Ciska Thurman looks at the legal, financial and emotional reasons to tie the knot … or not
The concept of marriage has come to mean many different things to different people. Walking down the aisle in a billowy white dress, or enjoying the bragging rights that come with acquiring a ‘Mrs’, are fleeting – marriage is a lifelong merger that requires careful maintenance. Is our high divorce rate a sign that young people today just aren’t in it for the long haul? Or do we need to shift our thinking to assimilate new variations on the traditional nuclear family?
Opposite sides of the spectrum
Helen Clegg, 34, and Ben Hitchins, 36, have remained committed to one another for 10 years, and have lived in as many countries during that time. ‘We never decided not to marry. It just hasn’t happened. Some couples get married to feel more secure in their relationship. We don’t feel that marriage will transform our relationship in any way,’ explains Helen. She and Ben welcomed a baby boy, Samuel, in January 2012.
Alex Parker, 29, and Michael Williams, 33, moved in together after four months of dating, and have been happy ever since. Says Alex, ‘When we knew we wanted to share our lives together, we felt that a wedding and a marriage were a convenient package for doing that: a public declaration of our love for each other, and a certificate to assist us with all the bureaucracy around our desire to adopt one day.’
In South Africa today, a domestic partnership (living together, or a ‘common-law marriage’, like in other countries) doesn’t afford you the same rights as being married does. Whereas our law recognises the union of same-sex couples and even some polygamous unions, no amount of time living with another person will automatically convert a cohabitation into a marriage.
‘However,’ notes lawyer Judy Jordaan, ‘owing to the increasing tendency of couples cohabiting without marrying, legislation has now been drafted (the Domestic Partnership Bill 36 of 2008) which is awaiting enactment into law.
In the interim, in order to protect themselves against a break-up, a lot of couples are opting to enter into a cohabitation contract, also known as a “domestic partnership agreement”, which regulates their terms of living together: finances, children and maintenance property, as well as any conditions surrounding the termination of the relationship.’

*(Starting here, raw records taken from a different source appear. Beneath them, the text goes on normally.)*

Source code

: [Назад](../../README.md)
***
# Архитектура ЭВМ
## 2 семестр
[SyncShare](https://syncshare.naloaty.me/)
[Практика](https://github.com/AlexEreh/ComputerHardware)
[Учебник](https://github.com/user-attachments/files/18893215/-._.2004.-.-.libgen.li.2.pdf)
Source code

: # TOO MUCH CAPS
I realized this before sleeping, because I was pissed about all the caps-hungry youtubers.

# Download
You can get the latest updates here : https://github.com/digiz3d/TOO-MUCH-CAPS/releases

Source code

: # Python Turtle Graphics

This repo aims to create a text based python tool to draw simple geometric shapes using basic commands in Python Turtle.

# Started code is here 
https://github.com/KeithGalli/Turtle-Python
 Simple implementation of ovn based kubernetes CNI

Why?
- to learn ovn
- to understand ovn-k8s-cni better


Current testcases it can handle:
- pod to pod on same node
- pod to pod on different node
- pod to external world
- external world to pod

‘The most immediate downside about getting married, for us, is the expense of a wedding,’ explains Helen. ‘We don’t want our families to pay our wedding costs and our primary priority at this stage of our lives is providing for little Samuel.’
Many other young couples share this sentiment. They’re waiting until they themselves are in a financial position to pay for the wedding they want, rather than feeling as if they have to merely play a role in something far more traditional since their family is paying for it. As a result, weddings are becoming smaller, more personal and less conventional (in terms of values, venues and vows).

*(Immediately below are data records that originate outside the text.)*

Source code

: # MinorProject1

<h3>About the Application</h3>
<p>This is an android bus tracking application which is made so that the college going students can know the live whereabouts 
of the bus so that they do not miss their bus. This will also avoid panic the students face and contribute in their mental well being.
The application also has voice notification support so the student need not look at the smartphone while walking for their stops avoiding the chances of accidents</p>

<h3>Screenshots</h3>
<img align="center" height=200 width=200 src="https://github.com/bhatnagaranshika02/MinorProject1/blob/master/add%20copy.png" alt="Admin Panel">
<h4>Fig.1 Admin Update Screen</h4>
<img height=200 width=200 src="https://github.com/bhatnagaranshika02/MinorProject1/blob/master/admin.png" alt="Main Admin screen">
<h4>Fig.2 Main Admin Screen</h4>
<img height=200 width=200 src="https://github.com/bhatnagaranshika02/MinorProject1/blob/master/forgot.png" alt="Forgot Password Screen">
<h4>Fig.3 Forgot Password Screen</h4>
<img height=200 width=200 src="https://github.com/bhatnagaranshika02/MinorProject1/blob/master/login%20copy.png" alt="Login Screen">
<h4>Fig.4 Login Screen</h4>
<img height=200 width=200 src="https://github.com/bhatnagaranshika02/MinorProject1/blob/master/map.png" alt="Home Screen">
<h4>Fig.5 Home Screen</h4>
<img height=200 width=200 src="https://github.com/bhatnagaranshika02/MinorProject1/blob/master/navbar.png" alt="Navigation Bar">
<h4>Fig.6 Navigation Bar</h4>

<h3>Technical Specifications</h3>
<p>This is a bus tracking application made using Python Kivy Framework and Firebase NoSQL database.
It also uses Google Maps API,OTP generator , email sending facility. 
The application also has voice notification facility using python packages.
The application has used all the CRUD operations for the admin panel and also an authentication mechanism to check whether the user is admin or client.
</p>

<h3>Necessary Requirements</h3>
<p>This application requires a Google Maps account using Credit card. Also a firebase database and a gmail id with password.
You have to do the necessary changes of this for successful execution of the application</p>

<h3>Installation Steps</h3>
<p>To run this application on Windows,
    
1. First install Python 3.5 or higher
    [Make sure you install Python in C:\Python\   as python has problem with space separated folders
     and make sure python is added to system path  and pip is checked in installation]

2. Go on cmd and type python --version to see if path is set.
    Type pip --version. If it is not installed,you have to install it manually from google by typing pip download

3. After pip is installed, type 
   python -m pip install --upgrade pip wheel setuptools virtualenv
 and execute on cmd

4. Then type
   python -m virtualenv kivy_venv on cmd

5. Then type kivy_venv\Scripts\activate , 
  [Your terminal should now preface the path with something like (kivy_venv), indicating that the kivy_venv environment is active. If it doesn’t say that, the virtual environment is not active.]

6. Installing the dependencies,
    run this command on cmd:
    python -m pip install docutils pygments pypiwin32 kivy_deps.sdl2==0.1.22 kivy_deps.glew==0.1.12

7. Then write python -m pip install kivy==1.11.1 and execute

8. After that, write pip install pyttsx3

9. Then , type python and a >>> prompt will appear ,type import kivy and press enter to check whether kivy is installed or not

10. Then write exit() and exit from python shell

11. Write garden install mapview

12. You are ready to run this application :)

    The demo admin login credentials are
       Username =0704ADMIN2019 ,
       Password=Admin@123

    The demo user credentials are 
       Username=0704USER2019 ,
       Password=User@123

As far as the financial protection afforded by marriage goes, this is by no means automatic. Would-be spouses need to sign an antenuptial contract to ensure that they each maintain a separate estate of assets and liabilities. If they neglect to seek legal intervention to do so, then by default, all of their assets and their liabilities (even those they acquired before the marriage) are merged into a single estate, in which each spouse has an undivided half-share. As with pursuing a domestic part- nership agreement, the onus is on the couple to protect themselves.
Hitched or unhinged?
So it seems as if such a domestic partnership can often resemble a marriage – legally and financially – very closely (assuming considered intervention in both instances). However, the societal pressure to marry and the stigma attached to those who are ‘living in sin’ is still very real. ‘Getting hitched’ seems to automatically shroud newly-weds in acceptance. And so this routine ‘next step’ is often the unconsidered and easy path many couples take.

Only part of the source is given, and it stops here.